Chronique Agriculture OGM Santé

OGM : circuleront-ils incognito demain ?

Annick Bossu

Vous connaissez les OGM, mais connaissez-vous les « végétaux NTG » (nouvelles techniques génomiques) ? Pas de panique : c’est presque pareil ! La Commission Européenne cherche à les rendre commercialisables en Europe sans aucun étiquetage, évaluation ni étude de risques.

En 2018, la Cour de Justice de l’Union européenne a affirmé que tous les OGM obtenus par des nouvelles techniques de modification génétique sont des OGM soumis aux obligations d’évaluation des risques, d’étiquetage, de traçabilité et de suivi post-commercialisation. Depuis, les multinationales semencières n’ont de cesse de vouloir contrer cet arrêt.

Un tour de passe-passe pour faire « disparaître » les nouveaux OGM

Sensible à leurs arguments, la Commission européenne a publié en juillet 2023 une proposition qui vise à faire disparaître juridiquement la plupart de ces nouveaux OGM, appelés « végétaux NTG » (1). Le terme OGM serait-il trop explicite ?

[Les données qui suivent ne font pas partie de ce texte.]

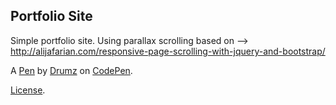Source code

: Portfolio Site 
---------------
Simple portfolio site. Using parallax scrolling based on --> http://alijafarian.com/responsive-page-scrolling-with-jquery-and-bootstrap/

A [Pen](https://codepen.io/drumz77/pen/NrGQML) by [Drumz](http://codepen.io/drumz77) on [CodePen](http://codepen.io/).

[License](https://codepen.io/drumz77/pen/NrGQML/license).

Cette proposition basée sur des avis de l’Autorité Européenne de Sécurité des Aliments (AESA) et des consultations biaisées, est truffée d’approximations et de mensonges présentés comme des vérités. Le plus conséquent de ces mensonges est de dire que certains de ces végétaux NTG seraient « équivalents » aux végétaux naturels ou issus de la sélection conventionnelle. L’équivalence (différente de l’identité) serait basée sur la seule comparaison de séquences d’ADN sur l’écran d’un ordinateur. Comme si une plante pouvait se réduire à une suite numérisée de lettres !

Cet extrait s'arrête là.